PEMIKIRAN EKONOMI ZAYD IBN ALI
1 A. Biografi singkat Zaid ibn Ali Nama lengkap secara silsilah Ahlu Bait ialah Imam Zayd ibn Ali Zainal Abidin...

https://rohman-utm.blogspot.com/2011/10/pemikiran-ekonomi-zayd-ibn-ali.html
1
A. Biografi singkat Zaid ibn Ali
Nama lengkap secara silsilah Ahlu Bait ialah
Imam Zayd ibn Ali Zainal Abidin ibn Husain sebagai Imam kelima dari dua belah
Imam dalam tubuh Syi’ah. Jelasnya, Zayd Ibn Ali adalah putra dari Imam Syi’ah ke empat,
yaitu Ali Zainal Abidin dan cucu dari Husain Ibn Ali Imam Syi’ah kelima.[1].
Zayd ibn Ali lahir di Madinah pada
tahun 80 H/699 M sama dengan kelahiran Imam Ja’far dan Imam Abu Hanifah.
Pertama kali beliau belajar kepada orang tuanya sendiri yaitu Ali Zainal
Abidin. Setelah meninggal dunia tahun 94 H pada waktu itu usia Zayd berumur 14
tahun. Selanjutnya ia berguru kepada Imam Ja’far As-Shadiq yang saat itu diasuh
oleh Muhammad al-Bahir (bapak
Ja’far).
Kemudian Zayd hijrah
ke Basrah dan berguru dengan Washil Ibn Atha dengan mempelajari paham muktazilah.
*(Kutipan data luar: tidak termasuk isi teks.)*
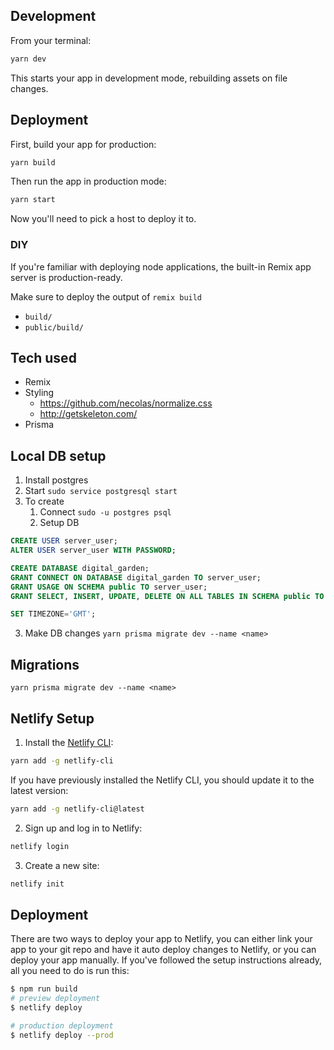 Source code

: ## Development

From your terminal:

```sh
yarn dev
```

This starts your app in development mode, rebuilding assets on file changes.

## Deployment

First, build your app for production:

```sh
yarn build
```

Then run the app in production mode:

```sh
yarn start
```

Now you'll need to pick a host to deploy it to.

### DIY

If you're familiar with deploying node applications, the built-in Remix app server is production-ready.

Make sure to deploy the output of `remix build`

- `build/`
- `public/build/`



## Tech used
* Remix
* Styling
  * https://github.com/necolas/normalize.css
  * http://getskeleton.com/
* Prisma


## Local DB setup
1. Install postgres
2. Start `sudo service postgresql start`
3. To create
   1. Connect `sudo -u postgres psql`
   2. Setup DB
```sql
CREATE USER server_user;
ALTER USER server_user WITH PASSWORD;

CREATE DATABASE digital_garden;
GRANT CONNECT ON DATABASE digital_garden TO server_user;
GRANT USAGE ON SCHEMA public TO server_user;
GRANT SELECT, INSERT, UPDATE, DELETE ON ALL TABLES IN SCHEMA public TO server_user;

SET TIMEZONE='GMT';
```
   3. Make DB changes `yarn prisma migrate dev --name <name>`

## Migrations
`yarn prisma migrate dev --name <name>`


## Netlify Setup

1. Install the [Netlify CLI](https://www.netlify.com/products/dev/):

```sh
yarn add -g netlify-cli
```

If you have previously installed the Netlify CLI, you should update it to the latest version:

```sh
yarn add -g netlify-cli@latest
```

2. Sign up and log in to Netlify:

```sh
netlify login
```

3. Create a new site:

```sh
netlify init
```


## Deployment

There are two ways to deploy your app to Netlify, you can either link your app to your git repo and have it auto deploy changes to Netlify, or you can deploy your app manually. If you've followed the setup instructions already, all you need to do is run this:

```sh
$ npm run build
# preview deployment
$ netlify deploy

# production deployment
$ netlify deploy --prod
```
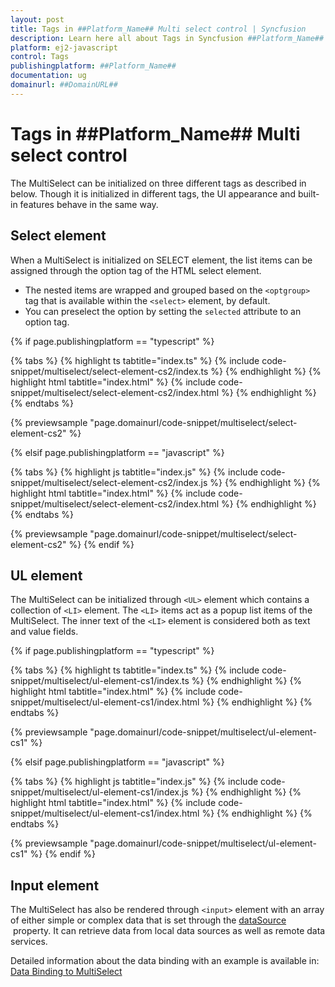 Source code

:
 ```yaml
---
layout: post
title: Tags in ##Platform_Name## Multi select control | Syncfusion
description: Learn here all about Tags in Syncfusion ##Platform_Name## Multi select control of Syncfusion Essential JS 2 and more.
platform: ej2-javascript
control: Tags 
publishingplatform: ##Platform_Name##
documentation: ug
domainurl: ##DomainURL##
---
```


# Tags in ##Platform_Name## Multi select control

The MultiSelect can be initialized on three different tags as described in below. Though it is initialized in different tags, the UI appearance and built-in features behave in the same way.

## Select element

When a MultiSelect is initialized on SELECT element, the list items can be assigned through the option tag of the HTML select element.

* The nested items are wrapped and grouped based on the `<optgroup>` tag that is available
    within the `<select>` element, by default.
* You can preselect the option by setting the `selected` attribute to an option tag.

{% if page.publishingplatform == "typescript" %}

 {% tabs %}
{% highlight ts tabtitle="index.ts" %}
{% include code-snippet/multiselect/select-element-cs2/index.ts %}
{% endhighlight %}
{% highlight html tabtitle="index.html" %}
{% include code-snippet/multiselect/select-element-cs2/index.html %}
{% endhighlight %}
{% endtabs %}
        
{% previewsample "page.domainurl/code-snippet/multiselect/select-element-cs2" %}

{% elsif page.publishingplatform == "javascript" %}

{% tabs %}
{% highlight js tabtitle="index.js" %}
{% include code-snippet/multiselect/select-element-cs2/index.js %}
{% endhighlight %}
{% highlight html tabtitle="index.html" %}
{% include code-snippet/multiselect/select-element-cs2/index.html %}
{% endhighlight %}
{% endtabs %}

{% previewsample "page.domainurl/code-snippet/multiselect/select-element-cs2" %}
{% endif %}

## UL element

The MultiSelect can be initialized through `<UL>` element which contains a collection of `<LI>` element. The `<LI>` items act as a popup list items of the MultiSelect. The inner text of the `<LI>` element is considered both as text and value fields.

{% if page.publishingplatform == "typescript" %}

 {% tabs %}
{% highlight ts tabtitle="index.ts" %}
{% include code-snippet/multiselect/ul-element-cs1/index.ts %}
{% endhighlight %}
{% highlight html tabtitle="index.html" %}
{% include code-snippet/multiselect/ul-element-cs1/index.html %}
{% endhighlight %}
{% endtabs %}
        
{% previewsample "page.domainurl/code-snippet/multiselect/ul-element-cs1" %}

{% elsif page.publishingplatform == "javascript" %}

{% tabs %}
{% highlight js tabtitle="index.js" %}
{% include code-snippet/multiselect/ul-element-cs1/index.js %}
{% endhighlight %}
{% highlight html tabtitle="index.html" %}
{% include code-snippet/multiselect/ul-element-cs1/index.html %}
{% endhighlight %}
{% endtabs %}

{% previewsample "page.domainurl/code-snippet/multiselect/ul-element-cs1" %}
{% endif %}

## Input element

The MultiSelect has also be rendered through `<input>` element with an array of either simple or complex data that is set through the [dataSource](../api/multi-select/#datasource) &nbsp;property. It can retrieve data from local data sources as well as remote data services.

Detailed information about the data binding with an example is available in: [Data Binding to MultiSelect](./data-binding) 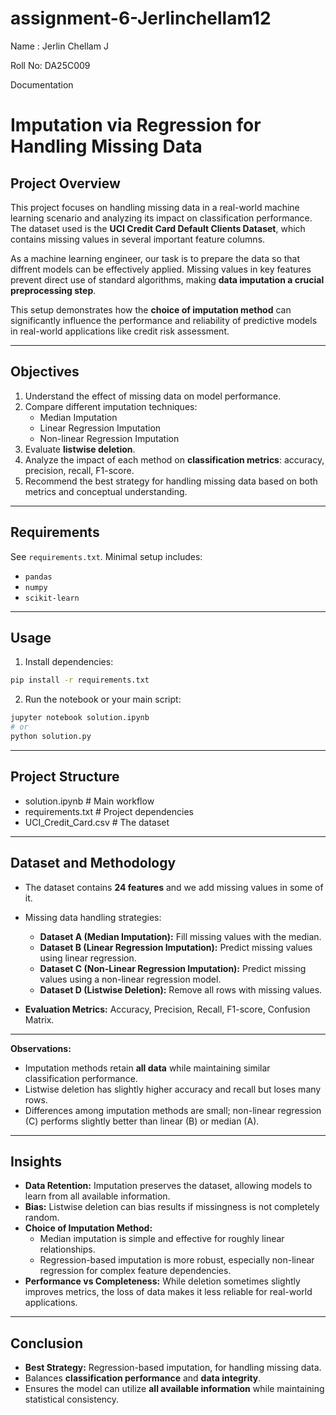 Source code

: # assignment-6-Jerlinchellam12

Name : Jerlin Chellam J

Roll No: DA25C009

Documentation

# Imputation via Regression for Handling Missing Data

## Project Overview

This project focuses on handling missing data in a real-world machine learning scenario and analyzing its impact on classification performance. The dataset used is the **UCI Credit Card Default Clients Dataset**, which contains missing values in several important feature columns.  

As a machine learning engineer, our task is to prepare the data so that diffrent models can be effectively applied. Missing values in key features prevent direct use of standard algorithms, making **data imputation a crucial preprocessing step**.  

This setup demonstrates how the **choice of imputation method** can significantly influence the performance and reliability of predictive models in real-world applications like credit risk assessment.

---

## Objectives
1. Understand the effect of missing data on model performance.  
2. Compare different imputation techniques:  
   - Median Imputation  
   - Linear Regression Imputation  
   - Non-linear Regression Imputation  
3. Evaluate **listwise deletion**.  
4. Analyze the impact of each method on **classification metrics**: accuracy, precision, recall, F1-score.  
5. Recommend the best strategy for handling missing data based on both metrics and conceptual understanding.

---
## Requirements
See `requirements.txt`. Minimal setup includes:

- `pandas`
- `numpy`
- `scikit-learn`

---

## Usage
1. Install dependencies:

```bash
pip install -r requirements.txt
```

2. Run the notebook or your main script:
   
```bash
jupyter notebook solution.ipynb
# or
python solution.py
```
---

## Project Structure

- solution.ipynb       # Main workflow
- requirements.txt     # Project dependencies
- UCI_Credit_Card.csv  # The dataset

---

## Dataset and Methodology
- The dataset contains **24 features** and we add missing values in some of it.  
- Missing data handling strategies:
  - **Dataset A (Median Imputation):** Fill missing values with the median.  
  - **Dataset B (Linear Regression Imputation):** Predict missing values using linear regression.  
  - **Dataset C (Non-Linear Regression Imputation):** Predict missing values using a non-linear regression model.  
  - **Dataset D (Listwise Deletion):** Remove all rows with missing values.  

- **Evaluation Metrics:** Accuracy, Precision, Recall, F1-score, Confusion Matrix.

---

**Observations:**
- Imputation methods retain **all data** while maintaining similar classification performance.  
- Listwise deletion has slightly higher accuracy and recall but loses many rows.  
- Differences among imputation methods are small; non-linear regression (C) performs slightly better than linear (B) or median (A).

---

## Insights

- **Data Retention:** Imputation preserves the dataset, allowing models to learn from all available information.  
- **Bias:** Listwise deletion can bias results if missingness is not completely random.  
- **Choice of Imputation Method:** 
  - Median imputation is simple and effective for roughly linear relationships.  
  - Regression-based imputation is more robust, especially non-linear regression for complex feature dependencies.  
- **Performance vs Completeness:** While deletion sometimes slightly improves metrics, the loss of data makes it less reliable for real-world applications.

---

## Conclusion
- **Best Strategy:** Regression-based imputation, for handling missing data.  
- Balances **classification performance** and **data integrity**.  
- Ensures the model can utilize **all available information** while maintaining statistical consistency.
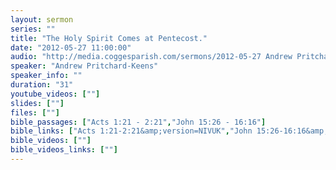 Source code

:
 ```yaml
---
layout: sermon
series: ""
title: "The Holy Spirit Comes at Pentecost."
date: "2012-05-27 11:00:00"
audio: "http://media.coggesparish.com/sermons/2012-05-27 Andrew Pritchard-Keens.mp3"
speaker: "Andrew Pritchard-Keens"
speaker_info: ""
duration: "31"
youtube_videos: [""]
slides: [""]
files: [""]
bible_passages: ["Acts 1:21 - 2:21","John 15:26 - 16:16"]
bible_links: ["Acts 1:21-2:21&amp;version=NIVUK","John 15:26-16:16&amp;version=NIVUK"]
bible_videos: [""]
bible_videos_links: [""]
---
```

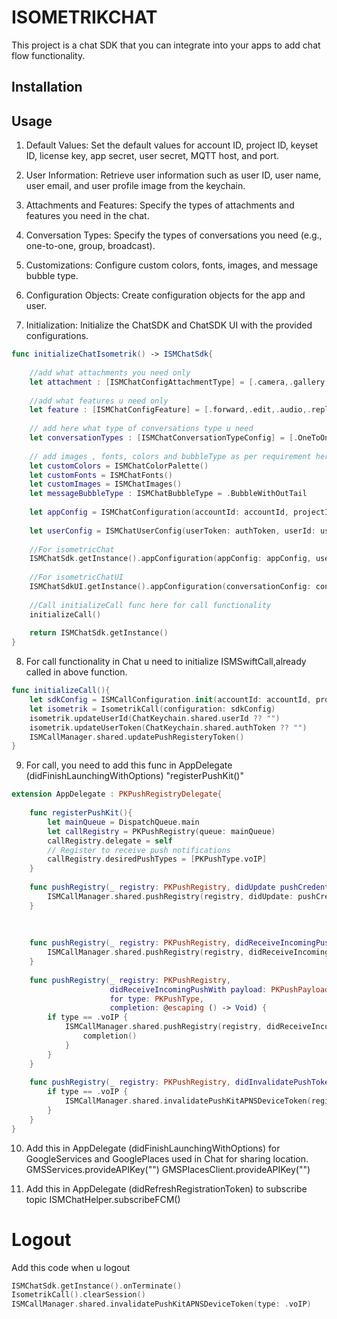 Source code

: # ISOMETRIKCHAT

This project is a chat SDK that you can integrate into your apps to add chat flow functionality.

## Installation


## Usage

1. Default Values: Set the default values for account ID, project ID, keyset ID, license key, app secret, user secret, MQTT host, and port.

2. User Information: Retrieve user information such as user ID, user name, user email, and user profile image from the keychain.

3. Attachments and Features: Specify the types of attachments and features you need in the chat.

4. Conversation Types: Specify the types of conversations you need (e.g., one-to-one, group, broadcast).

5. Customizations: Configure custom colors, fonts, images, and message bubble type.

6. Configuration Objects: Create configuration objects for the app and user.

7. Initialization: Initialize the ChatSDK and ChatSDK UI with the provided configurations.

``` swift
func initializeChatIsometrik() -> ISMChatSdk{
    
    //add what attachments you need only
    let attachment : [ISMChatConfigAttachmentType] = [.camera,.gallery,.document,.location,.contact]
    
    //add what features u need only
    let feature : [ISMChatConfigFeature] = [.forward,.edit,.audio,.reply,.audiocall,.videocall,.gif,.reaction]
    
    // add here what type of conversations type u need
    let conversationTypes : [ISMChatConversationTypeConfig] = [.OneToOneConversation,.GroupConversation,.BroadCastConversation]
    
    // add images , fonts, colors and bubbleType as per requirement here
    let customColors = ISMChatColorPalette()
    let customFonts = ISMChatFonts()
    let customImages = ISMChatImages()
    let messageBubbleType : ISMChatBubbleType = .BubbleWithOutTail
    
    let appConfig = ISMChatConfiguration(accountId: accountId, projectId: projectId, keySetId: keysetId, licensekey: licenseKey, MQTTHost: MQTTHost, MQTTPort: MQTTPort, appSecret: appSecret, userSecret: userSecret, authToken: authToken)
    
    let userConfig = ISMChatUserConfig(userToken: authToken, userId: userId, userName: userName, userEmail: userEmail, userProfileImage: userProfileImage)
    
    //For isometricChat
    ISMChatSdk.getInstance().appConfiguration(appConfig: appConfig, userConfig: userConfig)
    
    //For isometricChatUI
    ISMChatSdkUI.getInstance().appConfiguration(conversationConfig: conversationTypes, attachments: attachment, features: feature, customColors: customColors, customFonts: customFonts, customImages: customImages, customMessageBubbleType: messageBubbleType,hideNavigationBarForConversationList : Bool)
    
    //Call initializeCall func here for call functionality
    initializeCall()
    
    return ISMChatSdk.getInstance()
}
```


8. For call functionality in Chat u need to initialize ISMSwiftCall,already called in above function.

``` swift
func initializeCall(){
    let sdkConfig = ISMCallConfiguration.init(accountId: accountId, projectId: projectId, keysetId: keysetId, licenseKey: licenseKey, appSecret: appSecret, userSecret: userSecret)
    let isometrik = IsometrikCall(configuration: sdkConfig)
    isometrik.updateUserId(ChatKeychain.shared.userId ?? "")
    isometrik.updateUserToken(ChatKeychain.shared.authToken ?? "")
    ISMCallManager.shared.updatePushRegisteryToken()
}
```

9. For call, you need to add this func in AppDelegate (didFinishLaunchingWithOptions)
"registerPushKit()"

``` swift
extension AppDelegate : PKPushRegistryDelegate{
    
    func registerPushKit(){
        let mainQueue = DispatchQueue.main
        let callRegistry = PKPushRegistry(queue: mainQueue)
        callRegistry.delegate = self
        // Register to receive push notifications
        callRegistry.desiredPushTypes = [PKPushType.voIP]
    }
    
    func pushRegistry(_ registry: PKPushRegistry, didUpdate pushCredentials: PKPushCredentials, for type: PKPushType) {
        ISMCallManager.shared.pushRegistry(registry, didUpdate: pushCredentials, for: type)
    }
    
    
    
    func pushRegistry(_ registry: PKPushRegistry, didReceiveIncomingPushWith payload: PKPushPayload, for type: PKPushType){
        ISMCallManager.shared.pushRegistry(registry, didReceiveIncomingPushWith: payload, for: .voIP,completion: nil)
    }
    
    func pushRegistry(_ registry: PKPushRegistry,
                      didReceiveIncomingPushWith payload: PKPushPayload,
                      for type: PKPushType,
                      completion: @escaping () -> Void) {
        if type == .voIP {
            ISMCallManager.shared.pushRegistry(registry, didReceiveIncomingPushWith: payload, for: .voIP) {
                completion()
            }
        }
    }
    
    func pushRegistry(_ registry: PKPushRegistry, didInvalidatePushTokenFor type: PKPushType) {
        if type == .voIP {
            ISMCallManager.shared.invalidatePushKitAPNSDeviceToken(registry, type: type)
        }
    }
}
```

10. Add this in AppDelegate (didFinishLaunchingWithOptions) for GoogleServices and GooglePlaces used in Chat for sharing location.
        GMSServices.provideAPIKey("")
        GMSPlacesClient.provideAPIKey("")


11. Add this in AppDelegate (didRefreshRegistrationToken) to subscribe topic
        ISMChatHelper.subscribeFCM()


# Logout

Add this code when u logout

``` swift
ISMChatSdk.getInstance().onTerminate()
IsometrikCall().clearSession()
ISMCallManager.shared.invalidatePushKitAPNSDeviceToken(type: .voIP)
```
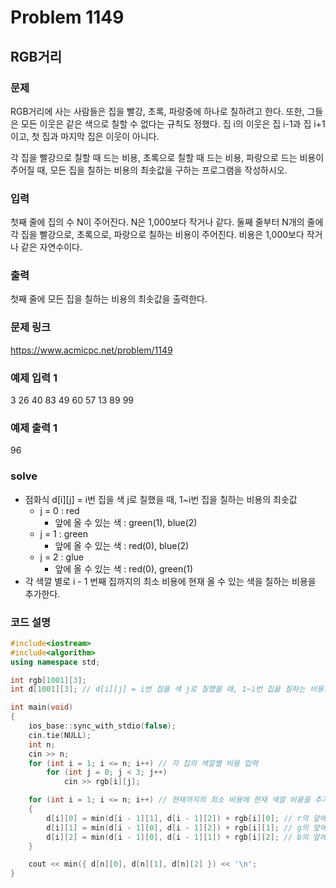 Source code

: # Problem 1149

## RGB거리

### 문제
RGB거리에 사는 사람들은 집을 빨강, 초록, 파랑중에 하나로 칠하려고 한다. 또한, 그들은 모든 이웃은 같은 색으로 칠할 수 없다는 규칙도 정했다. 집 i의 이웃은 집 i-1과 집 i+1이고, 첫 집과 마지막 집은 이웃이 아니다.

각 집을 빨강으로 칠할 때 드는 비용, 초록으로 칠할 때 드는 비용, 파랑으로 드는 비용이 주어질 때, 모든 집을 칠하는 비용의 최솟값을 구하는 프로그램을 작성하시오.

### 입력
첫째 줄에 집의 수 N이 주어진다. N은 1,000보다 작거나 같다. 둘째 줄부터 N개의 줄에 각 집을 빨강으로, 초록으로, 파랑으로 칠하는 비용이 주어진다. 비용은 1,000보다 작거나 같은 자연수이다.

### 출력
첫째 줄에 모든 집을 칠하는 비용의 최솟값을 출력한다.

### 문제 링크
<https://www.acmicpc.net/problem/1149>

### 예제 입력 1
3
26 40 83
49 60 57
13 89 99

### 예제 출력 1
96

### solve
- 점화식 d[i][j] = i번 집을 색 j로 칠했을 때, 1~i번 집을 칠하는 비용의 최솟값
	- j = 0 : red
		- 앞에 올 수 있는 색 : green(1), blue(2)
	- j = 1 : green
		- 앞에 올 수 있는 색 : red(0), blue(2)
	- j = 2 : glue
		- 앞에 올 수 있는 색 : red(0), green(1)
- 각 색깔 별로 i - 1 번째 집까지의 최소 비용에 현재 올 수 있는 색을 칠하는 비용을 추가한다.


### 코드 설명
```C++
#include<iostream>
#include<algorithm>
using namespace std;

int rgb[1001][3];
int d[1001][3]; // d[i][j] = i번 집을 색 j로 칠했을 때, 1~i번 집을 칠하는 비용의 최솟값

int main(void)
{
	ios_base::sync_with_stdio(false);
	cin.tie(NULL);
	int n;
	cin >> n;
	for (int i = 1; i <= n; i++) // 각 집의 색깔별 비용 입력
		for (int j = 0; j < 3; j++)
			cin >> rgb[i][j];

	for (int i = 1; i <= n; i++) // 현재까지의 최소 비용에 현재 색깔 비용을 추가
	{
		d[i][0] = min(d[i - 1][1], d[i - 1][2]) + rgb[i][0]; // r의 앞에 올 수 있는 것은 g, b
		d[i][1] = min(d[i - 1][0], d[i - 1][2]) + rgb[i][1]; // g의 앞에 올 수 있는 것은 r, b
		d[i][2] = min(d[i - 1][0], d[i - 1][1]) + rgb[i][2]; // b의 앞에 올 수 있는 것은 r, g
	}

	cout << min({ d[n][0], d[n][1], d[n][2] }) << '\n';
}

```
Setelah kembali ke Madinah Imam Zayd mulai mengajar dan bekerja sebagai ulama
dan guru. Meskipun selalu diawasi oleh khalifah bani ummayah. Karena sikap
khalifah terlalu memojokkan gerak-geriknya, Zayd pergi ke Kufah sampai ia
mendapat 40.000 pengikutnya.
Pertempuran dengan
khalifah bani ummayahpun terjadi karena persoalan “dendam politik” terhadap
Ahlu Bait hingga Zayd terbunuh. Para ulama di Madinah mengakui keilmuan yang
dimiliku Imam Zayd dalam berbagai bidang ilmu, seperti ilmu al-Qur’an, ilmu tafsir,
tauhid, fiqih, filsafat, ekonomi, dan sebagainya. Bahkan Imam Abu Hanifah
pernah berguru kepadanya selama 2 tahun. Iman Zayd dijuluki sebagai simbol
ketaqwaan dan keluasan ilmu. Fakta itulah yang membuat Imam Abu Hanifah pernah
berguru kepadanya.
Zayd juga dikenal
sebagai ulama syi’ah yang tidak berlebiha-lebihan. Ia mengakui kedua khalifah
Abu Bakar dan Umar, bahkan Zayd membolehkan adanya Imam yang baik, sekalipun
ada yang lebih baik. meskipun sebagian dikalangan syi’ah sendiri, pikiran Zayd
tidak diterima. Bahkan, lebih keras lagi, Zayd mengharamkan nikah muth’ah, pada
syi’ah lain menganutnya.
B. Karya Zaid Ibn
Ali
Karya Zaid Ibn Ali yakni Al
Majmu’. Kitab ini merupakan kitab fiqih pertama diawal abad 2 H yang sampai
pada zaman kini dan menjadi rujukan utama madzhab Zaidiyah[2].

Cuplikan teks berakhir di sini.